# Goaty Mozzarella



## Farmer Gab (Jun 25, 2008)

I have been making mozarella with cow milk for months in order to perfect my technique. :shades: Now that I have goat milk again, I have made it twice with my Nubian's milk. I have noticed that while my milk does NOT smell or taste goaty at all, the mozarella tastes goaty. Does anyone know why this is? :?


----------



## FarmGirl18 (Oct 5, 2007)

Are you eating the mozzarella warm, like on pizza or something? Because I've found it seems that goats milk no matter how well taken care of just tends to have a bit of a goaty smell when it's warmed up. :shrug: Guess its just because it comes from a goat...


----------



## liz (Oct 5, 2007)

I've not had that happen with cheese, if anything the mozarella is bland tasting and milky smelling...not goat like at all. :shrug:


----------



## Farmer Gab (Jun 25, 2008)

Well, I have been doing my research this morning and I read in Mary Jane Toth's book that shaking the milk in a closed jar can cause problems. Ironically, I shook the daylights out of my milk before I made the cheese. Also, I didn't realized that heating is too quickly is a problem and I did that too.
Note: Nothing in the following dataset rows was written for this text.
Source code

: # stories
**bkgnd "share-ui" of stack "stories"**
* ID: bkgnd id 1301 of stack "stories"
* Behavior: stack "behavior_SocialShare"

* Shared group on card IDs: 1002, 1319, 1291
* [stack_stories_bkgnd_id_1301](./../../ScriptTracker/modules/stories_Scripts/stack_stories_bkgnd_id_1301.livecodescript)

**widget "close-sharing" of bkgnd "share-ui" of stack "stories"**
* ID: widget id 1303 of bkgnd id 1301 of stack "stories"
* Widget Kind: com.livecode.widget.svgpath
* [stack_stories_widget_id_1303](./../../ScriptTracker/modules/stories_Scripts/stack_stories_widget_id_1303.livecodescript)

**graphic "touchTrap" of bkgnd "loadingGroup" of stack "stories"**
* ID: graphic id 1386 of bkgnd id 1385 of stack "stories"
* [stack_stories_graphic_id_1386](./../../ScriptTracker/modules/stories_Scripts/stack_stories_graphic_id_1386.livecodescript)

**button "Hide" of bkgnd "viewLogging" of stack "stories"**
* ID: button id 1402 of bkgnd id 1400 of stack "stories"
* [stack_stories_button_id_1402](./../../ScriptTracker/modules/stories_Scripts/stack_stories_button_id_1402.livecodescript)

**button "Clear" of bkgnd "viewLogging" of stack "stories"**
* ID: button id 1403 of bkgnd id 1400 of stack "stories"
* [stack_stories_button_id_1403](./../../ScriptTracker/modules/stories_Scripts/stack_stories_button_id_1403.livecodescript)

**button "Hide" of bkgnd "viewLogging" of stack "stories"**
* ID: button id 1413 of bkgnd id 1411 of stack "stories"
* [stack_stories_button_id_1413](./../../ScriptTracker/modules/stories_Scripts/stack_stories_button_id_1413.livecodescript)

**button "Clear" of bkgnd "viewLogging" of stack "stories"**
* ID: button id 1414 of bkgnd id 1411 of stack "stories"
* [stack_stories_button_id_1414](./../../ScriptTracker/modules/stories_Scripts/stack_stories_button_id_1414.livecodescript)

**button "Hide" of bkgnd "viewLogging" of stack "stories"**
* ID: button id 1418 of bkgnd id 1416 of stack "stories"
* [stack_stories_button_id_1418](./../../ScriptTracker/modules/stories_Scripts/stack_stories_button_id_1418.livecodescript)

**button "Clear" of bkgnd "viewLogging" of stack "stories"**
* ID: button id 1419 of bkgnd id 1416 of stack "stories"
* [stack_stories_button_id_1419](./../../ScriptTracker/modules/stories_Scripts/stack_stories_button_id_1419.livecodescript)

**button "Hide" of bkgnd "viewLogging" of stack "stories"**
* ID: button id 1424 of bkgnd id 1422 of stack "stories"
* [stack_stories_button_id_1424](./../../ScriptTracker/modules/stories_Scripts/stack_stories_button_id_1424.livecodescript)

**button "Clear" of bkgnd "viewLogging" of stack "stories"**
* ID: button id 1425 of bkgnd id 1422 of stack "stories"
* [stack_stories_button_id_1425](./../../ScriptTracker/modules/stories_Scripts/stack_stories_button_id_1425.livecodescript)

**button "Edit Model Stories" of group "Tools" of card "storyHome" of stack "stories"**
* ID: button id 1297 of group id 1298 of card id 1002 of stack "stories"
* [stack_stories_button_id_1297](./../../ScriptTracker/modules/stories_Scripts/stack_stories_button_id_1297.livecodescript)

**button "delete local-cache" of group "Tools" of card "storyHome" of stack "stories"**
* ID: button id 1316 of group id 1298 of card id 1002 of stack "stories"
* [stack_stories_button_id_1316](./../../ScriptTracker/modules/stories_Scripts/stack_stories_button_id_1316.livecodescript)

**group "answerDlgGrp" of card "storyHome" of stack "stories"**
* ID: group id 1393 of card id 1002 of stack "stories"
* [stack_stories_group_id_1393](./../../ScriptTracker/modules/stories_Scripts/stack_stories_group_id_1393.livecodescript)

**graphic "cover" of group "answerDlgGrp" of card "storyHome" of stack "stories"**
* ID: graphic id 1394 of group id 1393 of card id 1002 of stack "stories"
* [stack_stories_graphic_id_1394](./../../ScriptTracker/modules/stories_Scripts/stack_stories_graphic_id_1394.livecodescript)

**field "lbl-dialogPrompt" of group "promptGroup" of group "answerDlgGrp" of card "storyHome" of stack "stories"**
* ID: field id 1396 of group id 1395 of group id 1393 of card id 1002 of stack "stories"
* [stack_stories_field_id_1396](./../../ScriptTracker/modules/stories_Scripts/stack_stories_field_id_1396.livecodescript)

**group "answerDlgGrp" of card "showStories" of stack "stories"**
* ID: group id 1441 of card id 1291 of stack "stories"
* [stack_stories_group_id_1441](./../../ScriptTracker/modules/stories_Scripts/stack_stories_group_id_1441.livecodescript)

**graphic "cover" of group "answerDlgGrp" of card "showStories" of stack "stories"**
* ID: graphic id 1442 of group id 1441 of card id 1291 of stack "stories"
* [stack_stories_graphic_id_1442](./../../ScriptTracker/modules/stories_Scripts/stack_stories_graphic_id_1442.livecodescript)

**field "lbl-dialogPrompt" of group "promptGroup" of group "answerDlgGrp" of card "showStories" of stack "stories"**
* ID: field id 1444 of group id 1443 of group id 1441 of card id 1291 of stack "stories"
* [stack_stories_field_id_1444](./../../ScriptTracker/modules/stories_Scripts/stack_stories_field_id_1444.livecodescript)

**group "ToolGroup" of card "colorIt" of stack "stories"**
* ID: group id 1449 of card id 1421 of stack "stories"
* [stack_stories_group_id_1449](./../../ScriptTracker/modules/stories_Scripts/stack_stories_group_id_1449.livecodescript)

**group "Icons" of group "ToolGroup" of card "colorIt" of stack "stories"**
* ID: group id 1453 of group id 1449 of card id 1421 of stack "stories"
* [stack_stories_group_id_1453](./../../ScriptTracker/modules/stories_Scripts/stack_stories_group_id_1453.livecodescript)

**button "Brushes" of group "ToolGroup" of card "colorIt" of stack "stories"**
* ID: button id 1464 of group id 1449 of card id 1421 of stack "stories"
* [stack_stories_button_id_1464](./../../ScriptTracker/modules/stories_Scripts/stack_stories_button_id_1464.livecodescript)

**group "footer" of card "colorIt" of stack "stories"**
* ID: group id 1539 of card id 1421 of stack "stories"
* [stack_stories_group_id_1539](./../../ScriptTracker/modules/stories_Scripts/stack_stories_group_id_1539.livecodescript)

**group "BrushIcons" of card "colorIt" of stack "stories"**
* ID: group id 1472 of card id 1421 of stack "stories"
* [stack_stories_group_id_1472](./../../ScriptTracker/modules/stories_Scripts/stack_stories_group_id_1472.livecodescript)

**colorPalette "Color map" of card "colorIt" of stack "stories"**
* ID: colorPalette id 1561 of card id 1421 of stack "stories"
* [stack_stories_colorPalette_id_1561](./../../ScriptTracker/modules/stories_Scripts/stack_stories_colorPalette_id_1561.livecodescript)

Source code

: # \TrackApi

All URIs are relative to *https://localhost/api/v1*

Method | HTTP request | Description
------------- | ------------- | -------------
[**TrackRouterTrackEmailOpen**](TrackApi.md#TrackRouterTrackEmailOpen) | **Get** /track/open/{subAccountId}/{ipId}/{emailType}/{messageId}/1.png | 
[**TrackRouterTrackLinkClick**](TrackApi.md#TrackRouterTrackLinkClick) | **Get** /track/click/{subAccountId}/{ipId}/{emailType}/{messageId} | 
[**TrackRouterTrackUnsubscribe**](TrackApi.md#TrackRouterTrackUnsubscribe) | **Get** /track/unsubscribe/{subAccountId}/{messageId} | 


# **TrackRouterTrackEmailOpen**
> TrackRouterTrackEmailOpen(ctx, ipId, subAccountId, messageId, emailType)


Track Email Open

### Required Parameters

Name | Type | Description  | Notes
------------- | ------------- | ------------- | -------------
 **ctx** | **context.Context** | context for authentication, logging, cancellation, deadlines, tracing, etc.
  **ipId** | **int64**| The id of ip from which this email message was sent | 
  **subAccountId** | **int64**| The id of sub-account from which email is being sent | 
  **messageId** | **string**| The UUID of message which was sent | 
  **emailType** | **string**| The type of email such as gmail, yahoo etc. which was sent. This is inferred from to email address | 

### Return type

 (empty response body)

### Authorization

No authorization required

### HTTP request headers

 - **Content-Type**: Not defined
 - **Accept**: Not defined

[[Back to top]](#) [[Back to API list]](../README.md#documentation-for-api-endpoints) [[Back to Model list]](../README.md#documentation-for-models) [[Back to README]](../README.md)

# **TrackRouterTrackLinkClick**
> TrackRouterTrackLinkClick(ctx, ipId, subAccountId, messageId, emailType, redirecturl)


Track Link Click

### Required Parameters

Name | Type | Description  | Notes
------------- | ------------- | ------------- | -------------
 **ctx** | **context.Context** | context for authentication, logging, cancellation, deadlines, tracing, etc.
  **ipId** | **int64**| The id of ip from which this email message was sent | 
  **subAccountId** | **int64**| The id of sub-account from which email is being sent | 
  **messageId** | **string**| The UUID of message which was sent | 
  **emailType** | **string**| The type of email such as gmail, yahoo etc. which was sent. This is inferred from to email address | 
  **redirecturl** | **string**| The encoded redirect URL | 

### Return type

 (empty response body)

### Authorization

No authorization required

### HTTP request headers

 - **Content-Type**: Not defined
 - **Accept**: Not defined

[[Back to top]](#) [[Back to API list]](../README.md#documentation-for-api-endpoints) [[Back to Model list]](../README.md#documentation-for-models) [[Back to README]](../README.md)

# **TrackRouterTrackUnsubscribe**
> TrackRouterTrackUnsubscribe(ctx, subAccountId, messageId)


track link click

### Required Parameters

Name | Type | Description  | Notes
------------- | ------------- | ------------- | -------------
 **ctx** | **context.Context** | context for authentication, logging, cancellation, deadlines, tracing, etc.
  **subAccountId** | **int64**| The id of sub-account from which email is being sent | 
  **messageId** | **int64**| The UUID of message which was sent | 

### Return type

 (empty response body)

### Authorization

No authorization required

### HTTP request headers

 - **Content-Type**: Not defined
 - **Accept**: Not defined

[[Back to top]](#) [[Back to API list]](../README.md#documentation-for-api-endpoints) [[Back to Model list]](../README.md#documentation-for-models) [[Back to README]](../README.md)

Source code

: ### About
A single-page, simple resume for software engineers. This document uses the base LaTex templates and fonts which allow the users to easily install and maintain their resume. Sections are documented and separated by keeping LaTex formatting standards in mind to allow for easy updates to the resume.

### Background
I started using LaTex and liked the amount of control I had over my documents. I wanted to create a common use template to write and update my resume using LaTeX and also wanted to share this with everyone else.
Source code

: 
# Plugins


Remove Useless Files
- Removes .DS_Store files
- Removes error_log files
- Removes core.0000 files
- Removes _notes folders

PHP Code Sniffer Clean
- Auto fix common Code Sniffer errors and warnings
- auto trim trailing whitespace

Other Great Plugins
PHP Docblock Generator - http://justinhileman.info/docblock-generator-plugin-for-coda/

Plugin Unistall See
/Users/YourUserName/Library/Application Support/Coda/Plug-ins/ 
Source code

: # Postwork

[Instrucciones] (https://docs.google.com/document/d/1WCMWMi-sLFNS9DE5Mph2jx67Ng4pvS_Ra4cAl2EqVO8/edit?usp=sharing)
I am going to try another batch with milk that has NOT be all shook up and slowly heated.....we'll see!


----------



## StaceyRosado (Oct 5, 2007)

yes slow heating is a big part of it.

I am not expert but that I do remember from our experience


----------



## FarmGirl18 (Oct 5, 2007)

Let us know how it turns out!


----------



## Farmer Gab (Jun 25, 2008)

Okay. So last night I made another batch. This time I heated the milk slowly and I didn't shake it up beforehand. No more rubbery texture! However, still a little goaty flavor. Will goat mozarella always have a little goat flavor? You know, like a REALLY mild chevre. We are milking Brownie only right now and she has only been with us for about three weeks. We have never had issues with goat milk smelling goaty. Brownie's milk doesn't smell goaty, but the cheese and yogurt I make with it does. I never had goaty smelling yogurt last year with Sweet Pea's milk. We feed alfalfa pellets, free choice minerals, and baking soda. And, they get goat chow when they are on the milk stand. I just started letting them graze a little. Would that cause a stronger goaty taste?


----------



## liz (Oct 5, 2007)

I've not had "the goat flavor/smell" with any of the milk from my pygmy/nigi's, the only milk I've had that had a goaty flavor/smell was from an alpine that my mom had years ago, if you have access to a different does milk, it may not be your process at all just your doe, some girls and different breeds tend to have a stronger milk.


----------



## capriola-nd (Jul 6, 2008)

So, I'm reading about this mozzarella cheese and wondering how on earth to make it. Can anyone point me to a good link on how to make it (and other cheese, feta is my favorite)? I understand if you don't want to type it down as it sounds like a complicated process but just a good link would be very awesome!  I want to try some goat cheese but am intimidated because it sounds difficult.


----------



## liz (Oct 5, 2007)

Olivia, the Fiasco Farm site has some really good cheese recipes, including mozzarella...I do have a Feta recipe but it is a long winded one...simple once you get used to making it but loooong to type, I have a "cookbook" called Goats Produce Too which I purchased from Hoeggars and have tried just about each recipe that it has...I like it very much.


----------



## capriola-nd (Jul 6, 2008)

Thanks! I will check that out! I read another of your posts, Liz, about the cheese-making book from Hoegger's and have looked into purchasing the whole kit, sounds like a fun little project. Thanks!


----------



## liz (Oct 5, 2007)

I love it! I use it very often and will probably need to order a back up copy as some of the pages in mine have become close to un readable!


----------